Combination therapy may help improve rate of favorable neurological status following cardiac arrest
Among patients who experienced in-hospital cardiac arrest requiring vasopressors (drugs that increase blood pressure), use of a combination therapy during cardiopulmonary resuscitation resulted in improved survival to hospital discharge with favorable neurological status, according to a study in the July 17 issue of JAMA.

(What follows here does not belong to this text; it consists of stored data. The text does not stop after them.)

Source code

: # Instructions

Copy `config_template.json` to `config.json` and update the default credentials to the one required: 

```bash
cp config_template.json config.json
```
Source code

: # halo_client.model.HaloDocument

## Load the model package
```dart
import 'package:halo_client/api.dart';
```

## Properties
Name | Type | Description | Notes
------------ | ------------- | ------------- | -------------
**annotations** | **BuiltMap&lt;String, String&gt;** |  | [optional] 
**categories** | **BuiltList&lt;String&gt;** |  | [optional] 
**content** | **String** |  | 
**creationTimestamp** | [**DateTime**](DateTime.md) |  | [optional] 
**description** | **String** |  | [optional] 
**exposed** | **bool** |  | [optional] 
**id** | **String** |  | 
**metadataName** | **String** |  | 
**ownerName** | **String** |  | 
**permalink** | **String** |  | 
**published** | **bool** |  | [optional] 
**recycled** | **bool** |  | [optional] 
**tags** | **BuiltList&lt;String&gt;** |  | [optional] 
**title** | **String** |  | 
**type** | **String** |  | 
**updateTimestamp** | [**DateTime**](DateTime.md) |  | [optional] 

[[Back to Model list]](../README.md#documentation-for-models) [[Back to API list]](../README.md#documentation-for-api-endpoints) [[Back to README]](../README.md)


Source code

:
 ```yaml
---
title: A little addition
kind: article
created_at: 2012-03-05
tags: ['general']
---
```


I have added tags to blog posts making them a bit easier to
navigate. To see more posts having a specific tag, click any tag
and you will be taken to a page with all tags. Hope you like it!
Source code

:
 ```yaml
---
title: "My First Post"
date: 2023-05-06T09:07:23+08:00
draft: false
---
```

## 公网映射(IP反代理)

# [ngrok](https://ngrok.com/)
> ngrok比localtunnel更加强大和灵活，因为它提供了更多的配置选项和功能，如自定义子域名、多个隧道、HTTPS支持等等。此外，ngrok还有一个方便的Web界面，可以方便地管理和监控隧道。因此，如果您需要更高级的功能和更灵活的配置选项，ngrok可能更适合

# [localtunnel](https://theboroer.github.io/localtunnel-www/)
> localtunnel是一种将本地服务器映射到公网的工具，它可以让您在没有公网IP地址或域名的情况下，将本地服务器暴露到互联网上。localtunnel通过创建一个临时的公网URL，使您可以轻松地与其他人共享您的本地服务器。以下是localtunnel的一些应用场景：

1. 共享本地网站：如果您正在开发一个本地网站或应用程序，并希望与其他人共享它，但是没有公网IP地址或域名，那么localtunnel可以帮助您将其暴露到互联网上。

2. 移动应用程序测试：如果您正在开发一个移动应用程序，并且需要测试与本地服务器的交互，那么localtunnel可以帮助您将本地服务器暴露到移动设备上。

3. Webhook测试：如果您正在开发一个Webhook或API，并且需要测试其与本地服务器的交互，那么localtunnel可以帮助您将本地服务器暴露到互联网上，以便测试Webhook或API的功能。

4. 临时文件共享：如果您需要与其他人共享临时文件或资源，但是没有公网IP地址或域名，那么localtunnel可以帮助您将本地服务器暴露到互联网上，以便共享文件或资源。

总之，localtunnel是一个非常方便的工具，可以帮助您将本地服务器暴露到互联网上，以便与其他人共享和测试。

"Neurological outcome after cardiac arrest has been the main end point of several randomized clinical trials (RCTs). Neurologically favorable survival differs from overall survival. Among cardiac arrest survivors, the prevalence of severe cerebral disability or vegetative state ranges from 25 percent to 50 percent. In a previous single-center RCT, combined vasopressin-epinephrine during cardiopulmonary resuscitation (CPR) and corticosteroid supplementation during and after CPR vs. epinephrine [adrenaline] alone during CPR and no steroids resulted in improved overall survival to hospital discharge," according to background information in the article. "However, this preliminary study could not reliably assess vasopressin-steroids-epinephrine (VSE) efficacy with respect to neurologically favorable survival to hospital discharge."
Spyros D. Mentzelopoulos, M.D., Ph.D., of the University of Athens Medical School, Athens, Greece, and colleagues conducted a study to determine whether combined vasopressin-epinephrine during CPR and corticosteroid supplementation during and after CPR improved survival to hospital discharge with a favorable neurological score on the Cerebral Performance Category (CPC). The randomized, placebo-controlled trial was performed from September 2008 to October 2010 in 3 tertiary care centers in Greece and included 268 patients with cardiac arrest requiring epinephrine according to resuscitation guidelines.
Patients received either vasopressin plus epinephrine (VSE group, n = 130) or saline placebo plus epinephrine (control group, n = 138) for the first 5 CPR cycles after randomization, followed by additional epinephrine if needed. During the first CPR cycle after randomization, patients in the VSE group received methyl prednisolone and patients in the control group received saline placebo. Shock after resuscitation was treated with stress-dose hydrocortisone (VSE group, n = 76) or saline placebo (control group, n = 73). The primary outcomes for the study were return of spontaneous circulation (ROSC) for 20 minutes or longer and survival to hospital discharge with a CPC score of 1 or 2.
Patients in the VSE group had a higher probability for ROSC for 20 minutes or longer compared with patients in the control group (109/130 [83.9 percent] vs. 91/138 [65.9 percent]). Compared with patients in the control group, patients in the VSE group had a lower risk of poor outcome during follow-up and were more likely to be alive at hospital discharge with favorable neurological recovery (18/130 [13.9 percent] vs. 7/138 [5.1 percent]).
Among survivors for 4 hours or longer, VSE patients with postresuscitation shock (n = 76) vs. corresponding controls (n = 73) had a lower risk of poor outcome during follow-up and were more likely to be alive at hospital discharge with favorable neurological recovery (16/76 [21.1 percent] vs. 6/73 [8.2 percent]).
Post-arrest illness and complications throughout hospital stay and death causes were similar among survivors for 4 hours or longer.
"In this study of patients with cardiac arrest requiring vasopressors, the combination of vasopressin and epinephrine, along with methylprednisolone during CPR and hydrocortisone in postresuscitation shock, resulted in improved survival to hospital discharge with favorable neurological status, compared with epinephrine and saline placebo. These results are consistent with increased efficacy of the VSE combination vs. epinephrine alone during CPR for in-hospital, vasopressor-requiring cardiac arrest," the authors write.